To have travelled or toured

 

The world is your oyster. The phrase, perhaps more resonant with ambitious parents sprinkling verbal stardust onto their wide-eyed learning children, can just as fittingly illustrate the state of convenience that travelling to far-flung countries has become. Google, no longer the infant search engine it was a decade ago, has revolutionised into an amorphous directory of the world. Lost in the hustle and bustle of downtown New York? You would just as easily find your way on Maps as if you were in the middle of a hike amongst the Bamboo Forest of Japan’s Kyoto. Those with higher end mobile phone specifications (meaning your operating system has at least 1 or 2 GB of RAM spare) and a relatively recent update of Maps should look at their ‘Timeline’ – you may be in for a fascinating shock. Under the hood of a seemingly simple satellite map which can tell you how to walk, drive or transit to any destination is an incredibly concise tracking mechanism which records to-minute precision what places you’ve been, how long you were there for, and whether you were walking or driving there – traceable to any particular day. Placing aside the argument for the potential downside of such impeccably categorised and stored data, the focus is on the complete ease with which companies such as Google have enabled a person to travel, or tour.

The advent of aggregating websites, emerging to clean up the clusters of individual ‘bargain-offering’ or company websites selling products, has amongst other industries, become a game-changer for the travel one. Simply put, websites such as Skyscanner and Momondo scan through thousands of individual air-fare offering websites to aggregate optimal tickets in the categories of cheapest-highest, shortest-longest, least-most stopovers (it goes on) in a way that booking next summer’s holiday could be as quick as five minutes.
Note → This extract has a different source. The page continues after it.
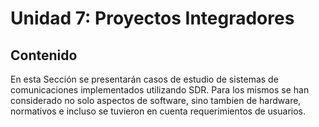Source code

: # Unidad 7: Proyectos Integradores

## Contenido
En esta Sección se presentarán casos de estudio de sistemas de comunicaciones implementados utilizando SDR. Para los mismos se han considerado no solo aspectos de software, sino tambien de hardware, normativos e incluso se tuvieron en cuenta requerimientos de usuarios.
No wonder Flight Centre faced some turbulence in 2016. Much of the function of retail branches, where consultants book tickets for you, have been made redundant – given your level of computer-operating skill is average or above. It’s mostly for those who feel more comfortable having a ‘professional’ handle their airfares that visit retail branches, but they should be aware that the ‘cheap’ packages promoted over the counter can just as easily be pounced on if they just had small bit of confidence in a do-it-yourself booking online!

Being a tourist in a foreign country can be an exhilarating feeling. Away from the monotony of routine and oppressive demand of making-a-living, it’s a time when curiosity blossoms and manifests in integrative and investigative journeys amongst the flora and fauna of South America’s Amazonian rainforest, China’s sloping Great Wall or America’s infinite Grand Canyon. Whether it be in a campervan hire, bustling ‘tuk tuk’ or cramped bus, it is these moments when existence comes into deep introspection. Hiking to the top of a mountain – whether it be on the 900 metre peak of Rokko in Kobe, Japan or 3000 metre peak of Fansipan in Sapa, Vietnam – blasts you with a complete exoneration where niggling anxieties or pestering concerns about job promotion, rent affordance, credit card interest et cetera can be forgotten; at least temporarily. It’s easy to forget the purpose of making a living until you realise what living actually entails. If standing on the edge of a 6000 metre snow spattered peak surveying the conquered regions of millennium-aged forest feeling-but-exulting in the dull ache of a week-long ardour isn’t an experience ‘to die’ for, then there must be a strangely more exhilarating way ‘to die’ for.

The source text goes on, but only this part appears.